*Exercise*. Using the material below, tally each line with the string "false" and report only the total.

*Entries provided*.
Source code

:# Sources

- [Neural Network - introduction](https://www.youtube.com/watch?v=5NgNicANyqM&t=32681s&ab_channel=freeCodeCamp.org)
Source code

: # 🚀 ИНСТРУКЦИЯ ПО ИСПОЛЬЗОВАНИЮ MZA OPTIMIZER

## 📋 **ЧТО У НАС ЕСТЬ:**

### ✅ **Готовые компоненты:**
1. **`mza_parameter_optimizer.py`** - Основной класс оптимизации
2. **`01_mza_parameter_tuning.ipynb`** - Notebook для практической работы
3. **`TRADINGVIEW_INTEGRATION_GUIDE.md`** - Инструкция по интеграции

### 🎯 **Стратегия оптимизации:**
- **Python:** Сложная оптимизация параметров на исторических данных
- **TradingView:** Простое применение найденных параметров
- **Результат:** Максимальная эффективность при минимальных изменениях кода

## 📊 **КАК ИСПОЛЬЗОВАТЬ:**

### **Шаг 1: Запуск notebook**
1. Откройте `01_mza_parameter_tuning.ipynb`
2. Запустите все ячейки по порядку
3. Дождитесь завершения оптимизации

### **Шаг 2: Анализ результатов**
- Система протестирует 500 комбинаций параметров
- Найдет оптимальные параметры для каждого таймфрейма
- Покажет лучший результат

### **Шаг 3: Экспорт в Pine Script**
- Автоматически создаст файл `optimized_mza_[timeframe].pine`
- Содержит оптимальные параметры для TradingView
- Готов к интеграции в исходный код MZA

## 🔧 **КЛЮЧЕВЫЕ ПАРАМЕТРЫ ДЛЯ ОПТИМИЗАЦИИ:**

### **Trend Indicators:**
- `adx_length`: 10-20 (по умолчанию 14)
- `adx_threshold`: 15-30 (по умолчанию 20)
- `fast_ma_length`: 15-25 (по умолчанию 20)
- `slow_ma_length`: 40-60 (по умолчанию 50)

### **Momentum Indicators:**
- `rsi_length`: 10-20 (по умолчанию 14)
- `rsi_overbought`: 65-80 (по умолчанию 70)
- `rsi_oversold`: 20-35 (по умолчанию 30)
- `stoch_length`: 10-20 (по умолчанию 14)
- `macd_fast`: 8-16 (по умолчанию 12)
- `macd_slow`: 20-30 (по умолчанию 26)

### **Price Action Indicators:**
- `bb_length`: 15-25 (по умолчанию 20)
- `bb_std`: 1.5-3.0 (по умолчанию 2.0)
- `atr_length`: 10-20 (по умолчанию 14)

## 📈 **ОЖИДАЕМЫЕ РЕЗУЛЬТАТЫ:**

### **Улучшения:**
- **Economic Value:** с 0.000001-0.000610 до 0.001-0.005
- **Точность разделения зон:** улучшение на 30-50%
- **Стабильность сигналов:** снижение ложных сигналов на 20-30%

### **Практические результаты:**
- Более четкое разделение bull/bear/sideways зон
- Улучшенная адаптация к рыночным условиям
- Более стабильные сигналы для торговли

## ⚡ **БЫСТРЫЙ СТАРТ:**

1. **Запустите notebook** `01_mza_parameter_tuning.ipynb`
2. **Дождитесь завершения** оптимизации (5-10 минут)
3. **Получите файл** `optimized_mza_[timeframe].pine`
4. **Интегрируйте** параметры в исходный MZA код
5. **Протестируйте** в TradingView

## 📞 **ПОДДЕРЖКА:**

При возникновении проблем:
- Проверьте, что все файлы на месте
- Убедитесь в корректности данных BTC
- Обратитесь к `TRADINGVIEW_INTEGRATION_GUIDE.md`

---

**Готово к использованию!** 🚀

...

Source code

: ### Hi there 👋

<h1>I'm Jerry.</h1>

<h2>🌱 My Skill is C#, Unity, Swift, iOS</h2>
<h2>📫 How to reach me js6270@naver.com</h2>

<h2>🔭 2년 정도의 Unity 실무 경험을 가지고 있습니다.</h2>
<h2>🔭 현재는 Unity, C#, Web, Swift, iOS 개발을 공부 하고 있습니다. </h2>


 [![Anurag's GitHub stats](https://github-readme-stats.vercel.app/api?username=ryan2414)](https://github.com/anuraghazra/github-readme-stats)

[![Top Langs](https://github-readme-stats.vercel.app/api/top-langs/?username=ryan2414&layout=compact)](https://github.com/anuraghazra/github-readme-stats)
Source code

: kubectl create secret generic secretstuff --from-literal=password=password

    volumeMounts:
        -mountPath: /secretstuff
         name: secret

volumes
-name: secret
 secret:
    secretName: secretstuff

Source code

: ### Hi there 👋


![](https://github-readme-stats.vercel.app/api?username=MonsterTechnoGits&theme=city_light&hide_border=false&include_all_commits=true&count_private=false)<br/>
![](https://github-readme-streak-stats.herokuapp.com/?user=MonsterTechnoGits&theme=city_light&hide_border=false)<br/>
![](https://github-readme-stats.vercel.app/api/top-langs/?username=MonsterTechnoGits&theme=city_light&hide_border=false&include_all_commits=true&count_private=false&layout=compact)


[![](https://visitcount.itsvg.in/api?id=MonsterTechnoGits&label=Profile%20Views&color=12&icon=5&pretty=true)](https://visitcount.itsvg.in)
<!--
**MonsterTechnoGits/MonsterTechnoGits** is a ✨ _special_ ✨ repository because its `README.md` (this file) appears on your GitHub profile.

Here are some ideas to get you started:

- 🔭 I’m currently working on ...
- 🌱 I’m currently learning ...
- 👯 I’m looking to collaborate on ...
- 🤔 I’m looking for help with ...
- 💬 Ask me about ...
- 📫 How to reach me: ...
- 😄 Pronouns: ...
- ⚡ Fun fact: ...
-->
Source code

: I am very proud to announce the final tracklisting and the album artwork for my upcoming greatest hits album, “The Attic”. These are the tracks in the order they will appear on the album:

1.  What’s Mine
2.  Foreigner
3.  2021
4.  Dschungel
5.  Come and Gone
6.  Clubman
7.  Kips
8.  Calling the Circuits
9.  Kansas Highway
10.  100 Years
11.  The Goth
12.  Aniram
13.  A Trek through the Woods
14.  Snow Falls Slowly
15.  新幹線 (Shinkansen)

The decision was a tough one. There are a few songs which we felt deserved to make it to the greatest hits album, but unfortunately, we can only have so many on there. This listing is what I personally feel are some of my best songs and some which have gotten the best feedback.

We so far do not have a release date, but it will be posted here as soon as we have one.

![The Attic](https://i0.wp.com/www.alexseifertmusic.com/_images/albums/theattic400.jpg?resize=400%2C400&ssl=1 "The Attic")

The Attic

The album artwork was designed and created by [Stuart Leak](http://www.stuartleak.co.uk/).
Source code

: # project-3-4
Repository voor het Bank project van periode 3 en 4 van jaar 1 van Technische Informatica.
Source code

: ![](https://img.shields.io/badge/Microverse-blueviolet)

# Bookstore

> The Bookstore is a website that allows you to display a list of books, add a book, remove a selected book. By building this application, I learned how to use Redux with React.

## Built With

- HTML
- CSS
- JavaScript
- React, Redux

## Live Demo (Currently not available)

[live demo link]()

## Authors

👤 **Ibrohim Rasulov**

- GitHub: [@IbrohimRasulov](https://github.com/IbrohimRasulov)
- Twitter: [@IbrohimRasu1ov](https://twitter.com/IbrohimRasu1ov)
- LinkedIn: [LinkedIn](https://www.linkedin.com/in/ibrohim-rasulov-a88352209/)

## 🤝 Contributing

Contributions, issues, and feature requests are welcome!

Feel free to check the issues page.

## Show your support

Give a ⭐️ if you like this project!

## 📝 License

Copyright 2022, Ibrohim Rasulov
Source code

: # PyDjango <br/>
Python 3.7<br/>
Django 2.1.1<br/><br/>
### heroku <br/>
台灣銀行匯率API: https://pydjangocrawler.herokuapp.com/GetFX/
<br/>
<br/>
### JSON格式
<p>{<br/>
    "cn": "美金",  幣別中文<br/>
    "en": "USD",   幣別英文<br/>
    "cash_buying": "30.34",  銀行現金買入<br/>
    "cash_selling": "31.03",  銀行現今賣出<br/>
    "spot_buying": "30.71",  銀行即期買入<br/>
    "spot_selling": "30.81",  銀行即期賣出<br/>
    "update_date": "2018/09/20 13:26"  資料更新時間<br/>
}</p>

*Response to the exercise*. 3